The freight logistics chain said iron ore was a very important commodity for the economy of South Africa together with the organisation.
(READ MORE: Transnet invests in R50BN train project)
“We are looking into the 72 to 74 million tonne demand of iron ore that will be required to be handled through our facility,” Velile Dube, general manager of Transnet’s operations and port terminals told CNBC Africa.
“The amount will go towards the refurbishment of our system and conveyor system to be able to export that volume.”
Dube said it is very important for Transnet to take a long term view as to how the company will invest in port infrastructure to be able to support the export of iron ore.
“Our philosophy in Transnet port terminals has always been to invest in capacity ahead of the validated demand,” he added.

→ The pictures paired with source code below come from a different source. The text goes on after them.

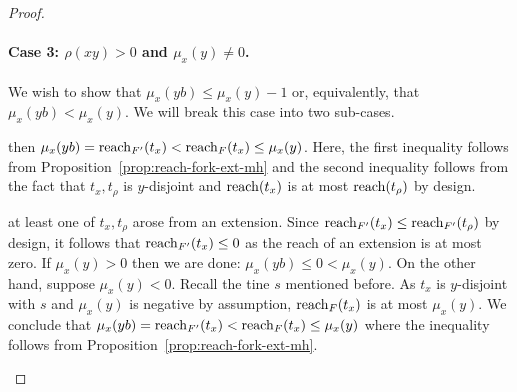 \begin{proof}
\begin{description}[font=\normalfont\itshape\space]
    \end{description}



  \paragraph{Case 3: $\rho(xy)>0$ and $\mu_x(y)\neq0$.}
    We wish to show that $\mu_x(yb) \leq \mu_x(y) - 1$ 
    or, equivalently, that $\mu_x(yb) < \mu_x(y)$. 
    We will break this case into two sub-cases. 
    \begin{description}[font=\normalfont\itshape\space]
      \item[If both $t_\rho, t_x \in F$,] 
      then $\mu_x(yb) = \operatorname{reach}_{F'}(t_x) < \operatorname{reach}_{F}(t_x) \leq \mu_x(y)$. 
      Here, the first inequality follows from Proposition~\ref{prop:reach-fork-ext-mh} 
      and the second inequality follows from the fact that 
      $t_x, t_\rho$ is $y$-disjoint and 
      $\operatorname{reach}(t_x)$ is at most $\operatorname{reach}(t_\rho)$ by design.

      \item[Otherwise,] 
      at least one of $t_x, t_\rho$ arose from an extension. 
      Since $\operatorname{reach}_{F'}(t_x) \leq \operatorname{reach}_{F'}(t_\rho)$ by design, 
      it follows that $\operatorname{reach}_{F'}(t_x) \leq 0$ 
      as the reach of an extension is at most zero.
      If $\mu_x(y) > 0$ then we are done: $\mu_x(yb) \leq 0 < \mu_x(y)$.  
      On the other hand, suppose $\mu_x(y) < 0$. 
      Recall the tine $s$ mentioned before.
      As $t_x$ is $y$-disjoint with $s$ and 
      $\mu_x(y)$ is negative by assumption, 
      $\operatorname{reach}_F(t_x)$ is at most $\mu_x(y)$. 
      We conclude that 
      $
      \mu_x(yb) = \operatorname{reach}_{F'}(t_x) 
      < \operatorname{reach}_F(t_x) 
      \leq \mu_x(y)
      $ 
      where the inequality follows from Proposition~\ref{prop:reach-fork-ext-mh}.




\end{description}
\end{proof}
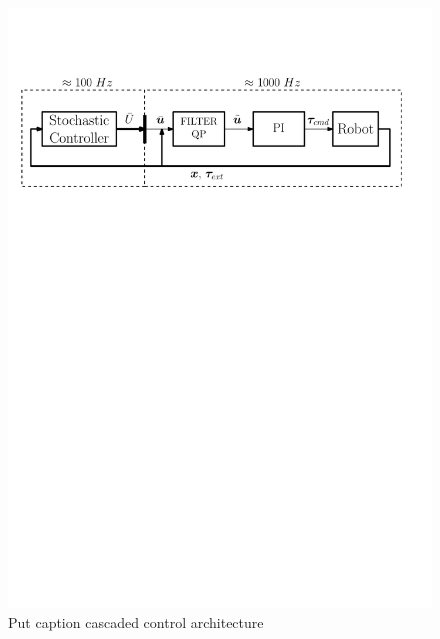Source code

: \begin{figure}[t!]
\centering
\hspace*{-1.0cm}
\includegraphics[width=1.1\columnwidth]{figures/schemes/high_level_architecture.pdf}
\caption{Put caption cascaded control architecture} \label{fig:cascaded_architecture}
\end{figure}

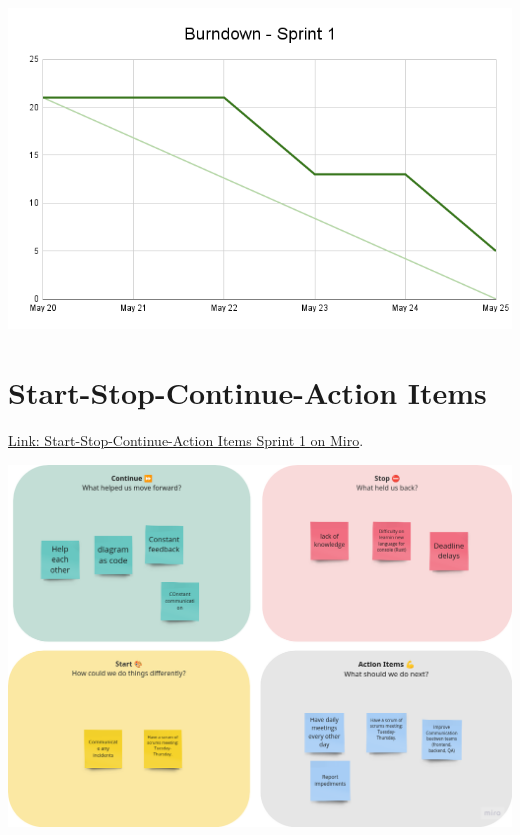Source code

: \includegraphics[width=\textwidth]{./artifacts/src/sprint-1/assets/Burndown-Sprint1.png}

\hypertarget{startstopcontinueactionitems-s1}{
\section{Start-Stop-Continue-Action Items}\label{Start-Stop-Continue-Action Items S1}}
\href{https://miro.com/app/board/uXjVKDO7l8M=/?moveToWidget=3458764590247693119&cot=14}{Link: Start-Stop-Continue-Action Items Sprint 1 on Miro}.

\includegraphics[width=\textwidth]{./artifacts/src/sprint-1/assets/retrospective-s1.png}


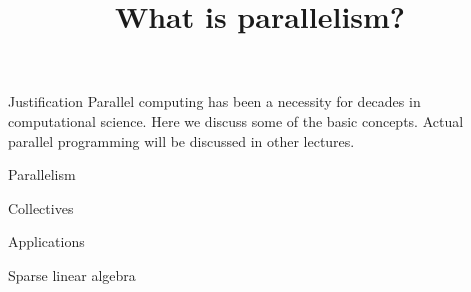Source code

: \documentclass[11pt]{beamer}
\begin{document}
\title{What is parallelism?}
\author{\hpcteachers}
\date{\hpcsemester}

\begin{frame}
  \titlepage
\end{frame}

\begin{frame}{Justification}
  Parallel computing has been a necessity for decades in computational science.
  Here we discuss some of the basic concepts.
  Actual parallel programming will be discussed in other lectures.
\end{frame}

 {Parallelism}


 {Collectives}


 {Applications}


 {Sparse linear algebra}


\end{document}
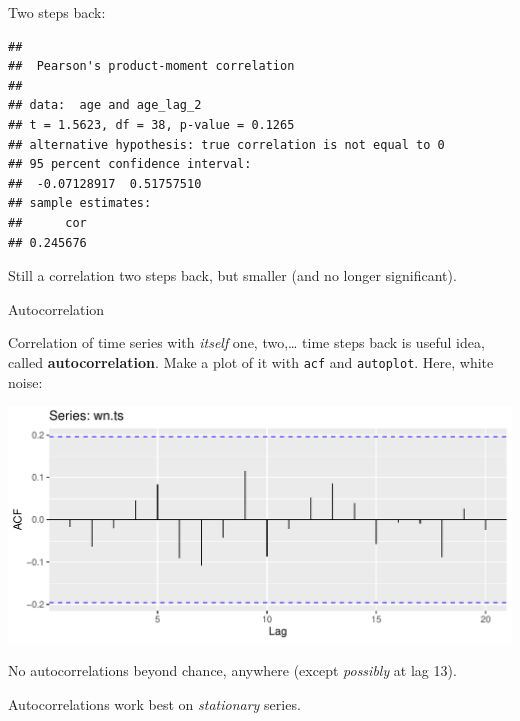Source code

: \documentclass[ignorenonframetext,]{beamer}
\newenvironment{Shaded}{\begin{snugshade}}{\end{snugshade}}
\newcommand{\DataTypeTok}[1]{\textcolor[rgb]{0.13,0.29,0.53}{#1}}
\newcommand{\DecValTok}[1]{\textcolor[rgb]{0.00,0.00,0.81}{#1}}
\newcommand{\KeywordTok}[1]{\textcolor[rgb]{0.13,0.29,0.53}{\textbf{#1}}}
\newcommand{\NormalTok}[1]{#1}
\newcommand{\OperatorTok}[1]{\textcolor[rgb]{0.81,0.36,0.00}{\textbf{#1}}}
\newcommand{\StringTok}[1]{\textcolor[rgb]{0.31,0.60,0.02}{#1}}
\begin{document}
\begin{frame}[fragile]{Two steps back:}
\protect\hypertarget{two-steps-back}{}

\small

\begin{Shaded}
\end{Shaded}

\begin{verbatim}
## 
##  Pearson's product-moment correlation
## 
## data:  age and age_lag_2
## t = 1.5623, df = 38, p-value = 0.1265
## alternative hypothesis: true correlation is not equal to 0
## 95 percent confidence interval:
##  -0.07128917  0.51757510
## sample estimates:
##      cor 
## 0.245676
\end{verbatim}

\normalsize

Still a correlation two steps back, but smaller (and no longer
significant).

\end{frame}

\begin{frame}[fragile]{Autocorrelation}
\protect\hypertarget{autocorrelation}{}

Correlation of time series with \emph{itself} one, two,\ldots{} time
steps back is useful idea, called \textbf{autocorrelation}. Make a plot
of it with \texttt{acf} and \texttt{autoplot}. Here, white noise:

\begin{Shaded}
\end{Shaded}

\includegraphics{figure/unnamed-chunk-534-1.pdf}

No autocorrelations beyond chance, anywhere (except \emph{possibly} at
lag 13).

Autocorrelations work best on \emph{stationary} series.

\end{frame}
\end{document}
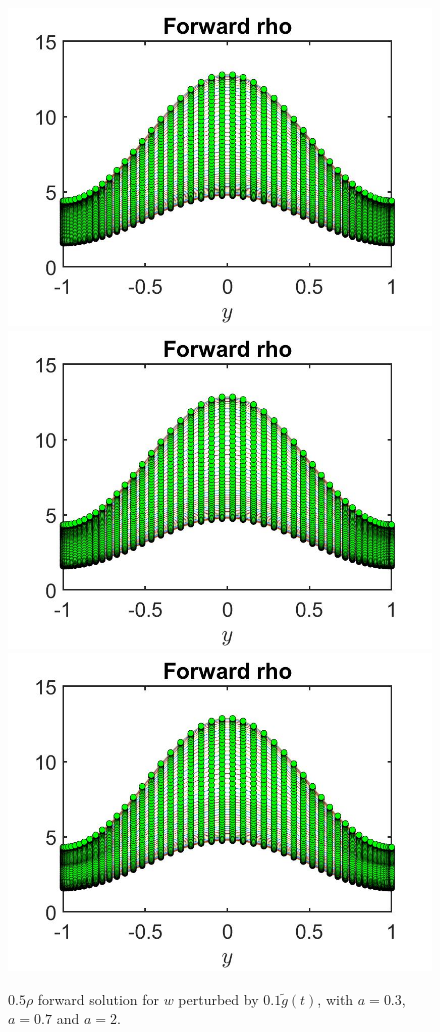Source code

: \documentclass[11pt, a4paper]{article}
\theoremstyle{definition}
\begin{document}
	\begin{figure}[h]
		\includegraphics[scale=0.25]{rho0503.jpg}
		\includegraphics[scale=0.25]{rho0507.jpg}
		\includegraphics[scale=0.25]{rho052.jpg}
		\caption{$0.5\rho$ forward solution for $w$ perturbed by $0.1 \tilde g(t)$, with $a = 0.3$, $a=0.7$ and $a = 2$. }
		\label{gTest2}
	\end{figure}
	
\end{document}
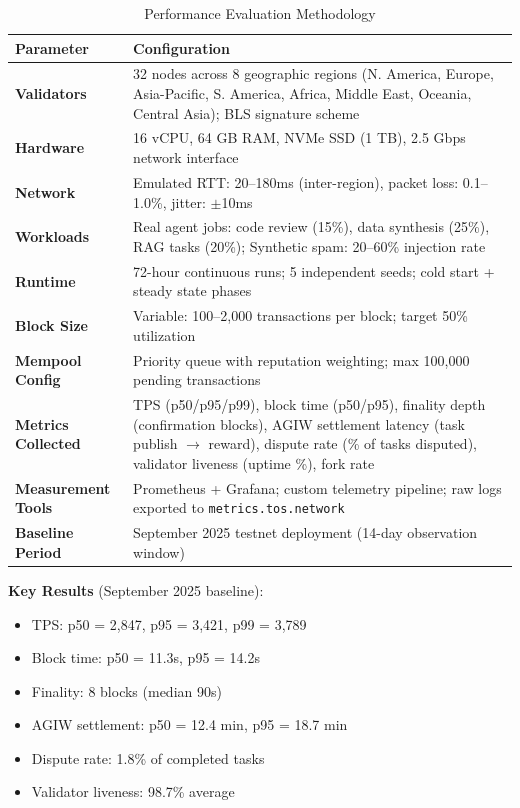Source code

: \documentclass[11pt]{article}
\begin{document}
\begin{table}[H]
\centering
\caption{Performance Evaluation Methodology}
\label{tab:evaluation-methodology}
\begin{tabular}{@{}p{}p{}@{}}
\toprule
\textbf{Parameter} & \textbf{Configuration} \\ \midrule
\textbf{Validators} & 32 nodes across 8 geographic regions (N. America, Europe, Asia-Pacific, S. America, Africa, Middle East, Oceania, Central Asia); BLS signature scheme \\
\textbf{Hardware} & 16 vCPU, 64 GB RAM, NVMe SSD (1 TB), 2.5 Gbps network interface \\
\textbf{Network} & Emulated RTT: 20--180ms (inter-region), packet loss: 0.1--1.0\%, jitter: $\pm$10ms \\
\textbf{Workloads} & Real agent jobs: code review (15\%), data synthesis (25\%), RAG tasks (20\%); Synthetic spam: 20--60\% injection rate \\
\textbf{Runtime} & 72-hour continuous runs; 5 independent seeds; cold start + steady state phases \\
\textbf{Block Size} & Variable: 100--2,000 transactions per block; target 50\% utilization \\
\textbf{Mempool Config} & Priority queue with reputation weighting; max 100,000 pending transactions \\
\textbf{Metrics Collected} & TPS (p50/p95/p99), block time (p50/p95), finality depth (confirmation blocks), AGIW settlement latency (task publish $\rightarrow$ reward), dispute rate (\% of tasks disputed), validator liveness (uptime \%), fork rate \\
\textbf{Measurement Tools} & Prometheus + Grafana; custom telemetry pipeline; raw logs exported to \texttt{metrics.tos.network} \\
\textbf{Baseline Period} & September 2025 testnet deployment (14-day observation window) \\
\bottomrule
\end{tabular}
\end{table}

\textbf{Key Results} (September 2025 baseline):
\begin{itemize}[noitemsep]
  \item TPS: p50 = 2,847, p95 = 3,421, p99 = 3,789
  \item Block time: p50 = 11.3s, p95 = 14.2s
  \item Finality: 8 blocks (median 90s)
  \item AGIW settlement: p50 = 12.4 min, p95 = 18.7 min
  \item Dispute rate: 1.8\% of completed tasks
  \item Validator liveness: 98.7\% average
\end{itemize}
\end{document}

“In the last five years we have spent close to a billion rand investing in the relevant equipment to support the export of iron ore.”
Transnet has been focusing on refurbishing equipment in the mid-life to make sure that it is ready to export 80 million tonnes of iron ore.
“I think the investment that we have made in the last five years, we are planning to make in the next 10 years in the order of seven billion rand in the port infrastructure to be able to support the export of iron ore,” Dube posited.
“It’s a long term view that you have to take in this sort of infrastructure that is why it is so important to invest ahead of the demand.”
JSE-listed Grindrod group has also been linked to the Maputo port that will see a further 750 million US dollar infrastructure investment in Mozambique posing a threat to Transnet’s long term ambitions.
Dube says he would rather see this more complimentary than competition.
“We welcome that sort of development because I think as a region we do need to see that level of development in our system in order to complement each other rather than compete against each other,” he said.